### What you will do
For each line of the data below that holds "Redefined", copy the line.

### Task material

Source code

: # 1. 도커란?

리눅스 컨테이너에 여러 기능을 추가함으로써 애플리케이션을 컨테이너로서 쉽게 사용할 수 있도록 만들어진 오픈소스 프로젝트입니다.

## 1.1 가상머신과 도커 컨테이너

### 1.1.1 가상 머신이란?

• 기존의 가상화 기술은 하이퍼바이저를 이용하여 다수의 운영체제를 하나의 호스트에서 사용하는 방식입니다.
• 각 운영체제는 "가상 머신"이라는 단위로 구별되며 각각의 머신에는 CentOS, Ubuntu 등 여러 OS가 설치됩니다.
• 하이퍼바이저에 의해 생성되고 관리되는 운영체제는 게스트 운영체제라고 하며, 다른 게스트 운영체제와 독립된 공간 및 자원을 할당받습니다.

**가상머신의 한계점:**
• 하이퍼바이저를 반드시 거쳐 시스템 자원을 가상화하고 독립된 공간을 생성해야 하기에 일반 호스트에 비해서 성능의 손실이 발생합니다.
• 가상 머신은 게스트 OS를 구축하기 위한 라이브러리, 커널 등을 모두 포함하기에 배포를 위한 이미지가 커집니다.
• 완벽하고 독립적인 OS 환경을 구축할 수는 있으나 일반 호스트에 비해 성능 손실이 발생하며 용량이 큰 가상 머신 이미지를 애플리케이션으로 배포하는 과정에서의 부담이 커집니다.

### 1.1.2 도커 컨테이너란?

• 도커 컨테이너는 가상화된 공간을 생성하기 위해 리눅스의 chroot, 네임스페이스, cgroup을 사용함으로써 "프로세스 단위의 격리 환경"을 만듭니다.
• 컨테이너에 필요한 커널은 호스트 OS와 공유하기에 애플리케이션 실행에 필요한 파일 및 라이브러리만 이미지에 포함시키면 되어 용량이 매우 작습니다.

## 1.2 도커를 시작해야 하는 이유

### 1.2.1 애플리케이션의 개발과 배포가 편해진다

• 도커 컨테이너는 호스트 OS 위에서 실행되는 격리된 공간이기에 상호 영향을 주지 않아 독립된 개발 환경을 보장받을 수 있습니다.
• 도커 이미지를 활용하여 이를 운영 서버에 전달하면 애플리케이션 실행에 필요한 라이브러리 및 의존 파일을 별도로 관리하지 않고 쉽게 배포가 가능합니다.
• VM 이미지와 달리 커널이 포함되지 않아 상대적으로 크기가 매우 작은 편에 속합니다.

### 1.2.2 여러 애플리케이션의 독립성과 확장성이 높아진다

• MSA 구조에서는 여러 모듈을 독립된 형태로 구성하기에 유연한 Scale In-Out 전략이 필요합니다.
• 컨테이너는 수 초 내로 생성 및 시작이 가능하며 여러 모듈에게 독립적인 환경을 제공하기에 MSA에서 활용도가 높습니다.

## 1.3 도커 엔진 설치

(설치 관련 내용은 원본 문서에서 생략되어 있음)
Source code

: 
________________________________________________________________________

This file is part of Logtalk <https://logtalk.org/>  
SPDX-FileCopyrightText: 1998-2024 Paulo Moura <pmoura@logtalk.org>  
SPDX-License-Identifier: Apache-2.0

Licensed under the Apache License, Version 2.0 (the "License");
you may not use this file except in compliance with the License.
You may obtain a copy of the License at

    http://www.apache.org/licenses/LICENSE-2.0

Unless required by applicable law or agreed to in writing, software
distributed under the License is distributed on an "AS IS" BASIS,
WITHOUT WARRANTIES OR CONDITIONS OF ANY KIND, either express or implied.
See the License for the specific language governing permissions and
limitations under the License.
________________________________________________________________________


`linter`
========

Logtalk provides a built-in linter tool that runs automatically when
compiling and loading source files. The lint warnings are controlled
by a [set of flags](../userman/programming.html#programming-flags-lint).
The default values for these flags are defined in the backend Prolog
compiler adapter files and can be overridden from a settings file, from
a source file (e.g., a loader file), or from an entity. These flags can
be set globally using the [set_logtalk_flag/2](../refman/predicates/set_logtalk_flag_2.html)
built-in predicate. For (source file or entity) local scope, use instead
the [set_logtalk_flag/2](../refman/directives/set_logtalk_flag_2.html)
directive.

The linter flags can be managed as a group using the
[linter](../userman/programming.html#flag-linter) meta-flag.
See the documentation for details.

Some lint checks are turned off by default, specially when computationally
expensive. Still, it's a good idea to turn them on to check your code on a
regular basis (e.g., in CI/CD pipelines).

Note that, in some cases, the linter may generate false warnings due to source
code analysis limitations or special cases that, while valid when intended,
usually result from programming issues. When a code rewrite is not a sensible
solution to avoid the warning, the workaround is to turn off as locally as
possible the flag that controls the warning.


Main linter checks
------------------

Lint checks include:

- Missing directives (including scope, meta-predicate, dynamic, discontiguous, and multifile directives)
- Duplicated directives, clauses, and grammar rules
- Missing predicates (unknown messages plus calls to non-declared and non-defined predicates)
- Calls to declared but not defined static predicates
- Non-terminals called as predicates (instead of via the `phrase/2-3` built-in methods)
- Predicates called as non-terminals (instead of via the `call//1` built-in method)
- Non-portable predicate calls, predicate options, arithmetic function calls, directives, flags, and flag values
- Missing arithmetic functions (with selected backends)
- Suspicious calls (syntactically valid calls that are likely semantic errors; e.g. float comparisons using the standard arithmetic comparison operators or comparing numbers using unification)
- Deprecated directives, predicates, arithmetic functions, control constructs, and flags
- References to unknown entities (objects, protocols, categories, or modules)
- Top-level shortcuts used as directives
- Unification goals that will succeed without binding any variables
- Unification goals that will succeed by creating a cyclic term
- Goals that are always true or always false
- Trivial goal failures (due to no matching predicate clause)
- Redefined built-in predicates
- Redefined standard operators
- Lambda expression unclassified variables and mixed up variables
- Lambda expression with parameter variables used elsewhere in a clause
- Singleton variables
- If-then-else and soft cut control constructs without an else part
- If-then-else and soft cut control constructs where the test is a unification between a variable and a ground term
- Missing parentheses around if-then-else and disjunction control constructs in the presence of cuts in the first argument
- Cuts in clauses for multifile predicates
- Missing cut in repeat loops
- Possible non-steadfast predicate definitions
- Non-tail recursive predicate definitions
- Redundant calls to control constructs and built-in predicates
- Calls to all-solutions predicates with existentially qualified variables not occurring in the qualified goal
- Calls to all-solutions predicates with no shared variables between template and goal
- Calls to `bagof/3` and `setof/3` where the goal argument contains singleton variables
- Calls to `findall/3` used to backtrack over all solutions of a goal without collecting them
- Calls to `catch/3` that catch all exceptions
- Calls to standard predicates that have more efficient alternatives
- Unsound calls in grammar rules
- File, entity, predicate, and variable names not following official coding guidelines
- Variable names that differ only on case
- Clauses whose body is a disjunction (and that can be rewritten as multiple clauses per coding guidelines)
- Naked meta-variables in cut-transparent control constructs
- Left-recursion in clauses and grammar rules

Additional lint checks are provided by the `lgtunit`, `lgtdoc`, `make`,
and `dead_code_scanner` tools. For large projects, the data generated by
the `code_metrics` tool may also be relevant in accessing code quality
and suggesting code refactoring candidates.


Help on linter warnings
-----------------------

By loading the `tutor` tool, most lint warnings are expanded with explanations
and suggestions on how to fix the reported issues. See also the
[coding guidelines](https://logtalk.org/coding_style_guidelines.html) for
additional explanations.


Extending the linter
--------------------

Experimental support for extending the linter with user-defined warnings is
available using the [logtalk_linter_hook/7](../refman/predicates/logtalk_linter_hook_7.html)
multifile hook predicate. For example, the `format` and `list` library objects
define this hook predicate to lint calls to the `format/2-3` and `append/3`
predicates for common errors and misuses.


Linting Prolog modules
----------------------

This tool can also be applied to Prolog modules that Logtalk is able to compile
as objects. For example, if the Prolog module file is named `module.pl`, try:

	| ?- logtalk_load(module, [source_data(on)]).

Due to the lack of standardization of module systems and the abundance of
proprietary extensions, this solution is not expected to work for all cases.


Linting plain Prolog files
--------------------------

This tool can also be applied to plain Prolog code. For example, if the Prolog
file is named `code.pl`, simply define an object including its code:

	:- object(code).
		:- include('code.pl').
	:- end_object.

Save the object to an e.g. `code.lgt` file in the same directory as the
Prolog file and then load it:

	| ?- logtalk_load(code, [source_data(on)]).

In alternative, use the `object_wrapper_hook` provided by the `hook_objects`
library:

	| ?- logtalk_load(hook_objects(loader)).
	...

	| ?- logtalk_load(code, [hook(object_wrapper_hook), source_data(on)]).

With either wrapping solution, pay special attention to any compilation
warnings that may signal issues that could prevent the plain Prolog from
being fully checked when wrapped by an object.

### Answer below
- Redefined built-in predicates
- Redefined standard operators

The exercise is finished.